SD/Film – Dancer In The Dark

Girl One is trying to kill me with movies. Last week, she wanted to watch “Requiem For A Dream” on movie night – which is what I’m calling what happens when Wednesday-ish comes around and I haven’t watched a movie to review yet – and this week she suggested “Dancer In The Dark”.

dancer-in-the-darkIt’s a tough movie. All around, 360 degree tough. The subject matter is tragic and hard to watch, the c0nceptual approach of the film is abstract and difficult to pin down, and the script and acting don’t make a lot of concessions to accessibility for the audience, with rapid and sometimes unpronounced transitions between strict naturalism and wild expressionism.

Depending on how you look at it, it’s either a harsh critique of the Hollywood musical, or it’s a rapt and adoring love-letter to it. Or it’s an exploration of hypocrisy and betrayal, or a look at how far twisted in on itself loyalty and devotion can become.

I’ll tell you what it absolutely isn’t. It absolutely isn’t a Bruce Springsteen biopic.
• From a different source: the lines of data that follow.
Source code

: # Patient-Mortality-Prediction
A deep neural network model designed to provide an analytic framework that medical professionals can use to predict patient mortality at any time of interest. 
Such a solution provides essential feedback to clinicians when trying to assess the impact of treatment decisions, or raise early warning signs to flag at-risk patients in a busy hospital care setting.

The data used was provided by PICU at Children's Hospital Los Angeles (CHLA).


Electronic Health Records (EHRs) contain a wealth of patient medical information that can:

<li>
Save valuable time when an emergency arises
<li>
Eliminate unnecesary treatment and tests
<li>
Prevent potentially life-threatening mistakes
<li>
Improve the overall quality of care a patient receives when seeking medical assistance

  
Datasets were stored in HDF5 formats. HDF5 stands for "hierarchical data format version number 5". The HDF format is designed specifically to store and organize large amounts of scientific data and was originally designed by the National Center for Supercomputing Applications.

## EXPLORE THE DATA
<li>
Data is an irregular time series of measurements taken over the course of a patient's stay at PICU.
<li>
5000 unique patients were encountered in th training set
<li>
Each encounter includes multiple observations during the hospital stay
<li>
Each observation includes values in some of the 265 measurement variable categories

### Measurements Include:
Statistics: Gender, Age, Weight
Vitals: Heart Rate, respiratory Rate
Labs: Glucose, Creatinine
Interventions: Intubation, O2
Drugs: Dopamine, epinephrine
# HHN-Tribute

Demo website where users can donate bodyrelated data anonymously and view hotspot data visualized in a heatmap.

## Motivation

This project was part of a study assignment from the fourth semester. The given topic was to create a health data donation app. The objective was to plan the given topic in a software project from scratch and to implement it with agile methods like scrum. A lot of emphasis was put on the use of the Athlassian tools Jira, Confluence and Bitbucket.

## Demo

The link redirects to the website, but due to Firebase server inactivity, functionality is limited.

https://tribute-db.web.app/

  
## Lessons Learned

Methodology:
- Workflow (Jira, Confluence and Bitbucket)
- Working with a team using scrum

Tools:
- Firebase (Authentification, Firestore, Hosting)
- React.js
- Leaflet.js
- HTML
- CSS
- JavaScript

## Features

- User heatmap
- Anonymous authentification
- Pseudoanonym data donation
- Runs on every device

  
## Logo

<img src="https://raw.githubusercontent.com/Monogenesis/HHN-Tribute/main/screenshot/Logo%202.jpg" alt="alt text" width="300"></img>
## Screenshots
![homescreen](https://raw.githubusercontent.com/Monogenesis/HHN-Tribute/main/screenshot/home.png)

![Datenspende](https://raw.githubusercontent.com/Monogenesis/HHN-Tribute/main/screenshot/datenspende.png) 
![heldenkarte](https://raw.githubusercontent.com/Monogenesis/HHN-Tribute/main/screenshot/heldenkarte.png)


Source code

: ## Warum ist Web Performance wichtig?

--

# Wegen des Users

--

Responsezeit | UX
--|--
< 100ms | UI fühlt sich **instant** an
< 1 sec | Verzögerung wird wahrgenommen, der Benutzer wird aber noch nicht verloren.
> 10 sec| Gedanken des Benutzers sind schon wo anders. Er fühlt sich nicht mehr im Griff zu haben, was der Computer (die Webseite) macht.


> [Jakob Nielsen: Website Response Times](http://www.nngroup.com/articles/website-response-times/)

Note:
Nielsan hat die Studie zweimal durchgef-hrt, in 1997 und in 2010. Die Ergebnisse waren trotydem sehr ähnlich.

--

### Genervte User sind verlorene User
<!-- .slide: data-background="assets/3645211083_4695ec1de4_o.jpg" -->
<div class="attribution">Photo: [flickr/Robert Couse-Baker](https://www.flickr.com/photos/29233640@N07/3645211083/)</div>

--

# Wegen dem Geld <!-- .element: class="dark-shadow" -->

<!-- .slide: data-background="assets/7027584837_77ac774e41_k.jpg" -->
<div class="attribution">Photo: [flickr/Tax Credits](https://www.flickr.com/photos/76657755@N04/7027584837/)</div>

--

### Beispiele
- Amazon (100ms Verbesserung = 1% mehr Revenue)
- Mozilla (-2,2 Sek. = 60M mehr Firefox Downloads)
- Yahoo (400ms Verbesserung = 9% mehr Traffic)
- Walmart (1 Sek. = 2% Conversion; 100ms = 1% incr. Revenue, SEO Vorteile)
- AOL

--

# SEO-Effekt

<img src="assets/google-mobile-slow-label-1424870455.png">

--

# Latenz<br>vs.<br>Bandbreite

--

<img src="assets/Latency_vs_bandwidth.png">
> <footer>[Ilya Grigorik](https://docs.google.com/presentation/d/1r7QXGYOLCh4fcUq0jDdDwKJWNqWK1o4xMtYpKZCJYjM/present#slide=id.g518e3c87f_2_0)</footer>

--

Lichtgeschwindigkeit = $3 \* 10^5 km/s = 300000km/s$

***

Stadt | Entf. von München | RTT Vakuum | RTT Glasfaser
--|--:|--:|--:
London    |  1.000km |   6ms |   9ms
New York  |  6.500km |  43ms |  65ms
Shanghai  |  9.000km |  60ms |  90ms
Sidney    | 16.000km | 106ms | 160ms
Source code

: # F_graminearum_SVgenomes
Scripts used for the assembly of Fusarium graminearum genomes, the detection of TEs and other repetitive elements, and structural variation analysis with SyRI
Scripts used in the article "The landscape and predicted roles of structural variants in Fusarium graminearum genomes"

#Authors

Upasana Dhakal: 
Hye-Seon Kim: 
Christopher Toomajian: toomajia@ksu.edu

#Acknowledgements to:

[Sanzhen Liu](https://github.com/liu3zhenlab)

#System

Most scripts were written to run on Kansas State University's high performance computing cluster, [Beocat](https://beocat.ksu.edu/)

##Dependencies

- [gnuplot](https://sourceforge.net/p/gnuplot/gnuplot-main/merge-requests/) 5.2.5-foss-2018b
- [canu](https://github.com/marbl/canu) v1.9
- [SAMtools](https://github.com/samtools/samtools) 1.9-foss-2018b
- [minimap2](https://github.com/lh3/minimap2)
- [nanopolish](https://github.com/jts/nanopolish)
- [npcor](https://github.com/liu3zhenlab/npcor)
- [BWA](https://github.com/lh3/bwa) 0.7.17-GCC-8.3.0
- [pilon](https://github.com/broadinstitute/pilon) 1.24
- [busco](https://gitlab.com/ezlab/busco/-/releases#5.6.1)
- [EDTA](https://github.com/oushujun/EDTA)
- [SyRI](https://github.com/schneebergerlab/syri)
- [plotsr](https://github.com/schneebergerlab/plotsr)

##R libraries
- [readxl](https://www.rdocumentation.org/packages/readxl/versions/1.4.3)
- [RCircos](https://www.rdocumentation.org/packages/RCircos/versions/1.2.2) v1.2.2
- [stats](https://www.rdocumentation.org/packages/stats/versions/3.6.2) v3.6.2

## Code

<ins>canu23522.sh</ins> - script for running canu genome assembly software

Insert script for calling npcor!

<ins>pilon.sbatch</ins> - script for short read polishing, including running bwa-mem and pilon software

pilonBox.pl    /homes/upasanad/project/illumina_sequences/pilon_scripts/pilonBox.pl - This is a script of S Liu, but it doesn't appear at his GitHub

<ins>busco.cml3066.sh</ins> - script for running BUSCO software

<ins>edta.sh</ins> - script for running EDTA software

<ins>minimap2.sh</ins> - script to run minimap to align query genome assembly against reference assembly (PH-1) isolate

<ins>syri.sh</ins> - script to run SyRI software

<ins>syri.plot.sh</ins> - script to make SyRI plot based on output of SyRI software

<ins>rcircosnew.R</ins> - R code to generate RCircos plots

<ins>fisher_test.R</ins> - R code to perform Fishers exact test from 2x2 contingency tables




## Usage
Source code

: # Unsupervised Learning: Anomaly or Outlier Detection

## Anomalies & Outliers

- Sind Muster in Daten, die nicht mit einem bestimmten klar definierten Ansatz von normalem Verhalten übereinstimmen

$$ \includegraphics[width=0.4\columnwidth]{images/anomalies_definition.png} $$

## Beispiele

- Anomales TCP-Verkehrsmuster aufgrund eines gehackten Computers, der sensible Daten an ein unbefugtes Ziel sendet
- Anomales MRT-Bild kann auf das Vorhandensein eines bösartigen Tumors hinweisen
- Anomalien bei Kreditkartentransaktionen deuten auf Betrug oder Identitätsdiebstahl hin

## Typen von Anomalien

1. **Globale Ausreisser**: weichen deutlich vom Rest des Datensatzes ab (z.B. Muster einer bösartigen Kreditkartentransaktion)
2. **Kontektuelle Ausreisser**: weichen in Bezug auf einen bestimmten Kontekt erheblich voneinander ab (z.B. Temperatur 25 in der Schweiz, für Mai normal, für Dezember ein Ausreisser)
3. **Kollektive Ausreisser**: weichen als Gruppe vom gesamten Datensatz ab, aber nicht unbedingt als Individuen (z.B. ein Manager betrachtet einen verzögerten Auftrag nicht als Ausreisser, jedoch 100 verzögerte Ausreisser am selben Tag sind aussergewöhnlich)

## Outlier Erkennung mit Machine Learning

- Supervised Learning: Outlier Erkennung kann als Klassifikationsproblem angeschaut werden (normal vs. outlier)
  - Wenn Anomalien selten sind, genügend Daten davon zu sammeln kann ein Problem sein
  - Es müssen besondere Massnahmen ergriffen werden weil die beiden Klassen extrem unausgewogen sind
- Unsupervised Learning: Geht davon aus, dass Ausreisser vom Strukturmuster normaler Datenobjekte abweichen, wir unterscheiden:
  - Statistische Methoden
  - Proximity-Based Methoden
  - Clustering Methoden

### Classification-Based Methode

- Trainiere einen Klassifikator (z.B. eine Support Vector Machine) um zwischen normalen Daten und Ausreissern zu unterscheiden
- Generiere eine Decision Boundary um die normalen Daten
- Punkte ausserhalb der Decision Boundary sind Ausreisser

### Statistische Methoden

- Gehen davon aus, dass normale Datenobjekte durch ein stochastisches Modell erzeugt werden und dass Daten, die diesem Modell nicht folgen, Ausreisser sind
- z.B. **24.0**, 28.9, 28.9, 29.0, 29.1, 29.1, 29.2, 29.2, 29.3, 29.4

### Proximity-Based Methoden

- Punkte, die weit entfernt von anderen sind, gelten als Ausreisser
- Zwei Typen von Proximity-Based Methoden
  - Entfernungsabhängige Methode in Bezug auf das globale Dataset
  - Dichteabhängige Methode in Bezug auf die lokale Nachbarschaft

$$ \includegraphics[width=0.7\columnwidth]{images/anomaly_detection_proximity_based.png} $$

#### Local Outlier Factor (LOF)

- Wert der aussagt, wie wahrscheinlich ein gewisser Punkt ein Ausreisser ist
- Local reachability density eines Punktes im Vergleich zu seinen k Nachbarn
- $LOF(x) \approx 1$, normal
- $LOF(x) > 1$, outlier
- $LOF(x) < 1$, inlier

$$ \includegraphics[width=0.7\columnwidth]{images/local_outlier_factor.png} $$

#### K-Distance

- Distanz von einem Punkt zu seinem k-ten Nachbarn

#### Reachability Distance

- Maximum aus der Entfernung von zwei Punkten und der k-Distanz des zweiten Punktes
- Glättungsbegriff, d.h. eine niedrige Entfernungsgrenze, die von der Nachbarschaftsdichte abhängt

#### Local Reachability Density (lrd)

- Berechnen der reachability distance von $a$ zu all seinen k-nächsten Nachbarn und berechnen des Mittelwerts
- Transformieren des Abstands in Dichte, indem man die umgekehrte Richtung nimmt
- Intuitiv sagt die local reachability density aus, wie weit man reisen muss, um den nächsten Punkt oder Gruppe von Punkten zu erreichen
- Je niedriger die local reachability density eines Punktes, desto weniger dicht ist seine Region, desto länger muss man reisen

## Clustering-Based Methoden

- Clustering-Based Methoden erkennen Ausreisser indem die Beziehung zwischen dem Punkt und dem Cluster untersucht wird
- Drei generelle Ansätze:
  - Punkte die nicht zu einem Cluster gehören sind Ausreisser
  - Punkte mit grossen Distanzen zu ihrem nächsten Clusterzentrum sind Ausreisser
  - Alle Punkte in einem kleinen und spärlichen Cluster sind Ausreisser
I can see it also having had a massively reduced potential audience. If you don’t like musicals, you’re probably going to struggle with this, but if you do like musicals, you’re almost as likely to loathe it as not, because Lars Von Trier and Bjork’s respective voices make for very idiosyncratic and peculiar musical sequences. If you were one of those people – and there are a lot of you – who really can’t stand Bjork’s voice or persona, this probably isn’t going to be the artistic object that changes your mind, but if you love Bjork’s music, there is no guarantee that this film is going to capture your imagination – when much of her output is technology based and modern, Von Trier’s period piece is very low-key, with moments of documentary style shooting and washed-out grime and graft.

And fuck, is it depressing.

But ultimately, this story of a Czech woman transplanted to the US – who is going blind, will do anything to help her son avoid a similar fate, and who copes with the hardness of her life through her basic sweetness and simple ideals, and her rich and vibrant fantasy life – is a brave and ambitious experiment on the part of everyone involved, that works thematically more often than it doesn’t, and gives you enough aesthetically rich stuff to listen to or watch as it goes along.

There is a problem early on in the film, where Von Trier ambles into the movie by way of a sequence of hand-held shot scenes that drop the viewer in midway through what could easily be bits of behind the scenes footage. For me, there was a conflict going on here – the film needed to convince me early on that Bjork was going to be able to pull off acting as well as singing in this movie, and unfortunately these few scenes are done in a way – or feature activity – that can easily be interpreted as someone having pointed a camera at a bunch of actors and Bjork, and her just acting like Bjork – albeit in costume.

Either Von Trier didn’t consider this, or did and decided that it would be unfair to the movie and his star to shoot things any differently than he would normally have. Or maybe even decided that this would be an interesting game to play with the audience’s expectations.

But unfortunately for me, I’m an overthinker, and the end result was that it took me a lot longer to identify Selma as a character in her own right, because I was too preoccupied with the idea that the director might be building a film around the singer and using his and the other actors’ talent to prop her up. Thinking about it now – I mean, literally now as I type – this is entirely my problem, and I don’t know how Von Trier could have done it better. Actually, it’s probably a perfect way to start this movie.

Beautiful, understated performances from Stormare, Deneuve and Morse give Bjork’s performance better context, and actually I started to really enjoy her acting before long. A warm if short supporting role by Jean-Marc Barr stood out, too.

To be honest, this isn’t a very clear review – I think I need to sit with this movie for a little while longer before I can really put together any coherent thoughts about it. But I suppose that in itself gives you a reasonable enough sense of how it affected me. Not sure if I love it, but it’s a bone-deep kind of film, and that in itself has it’s merits.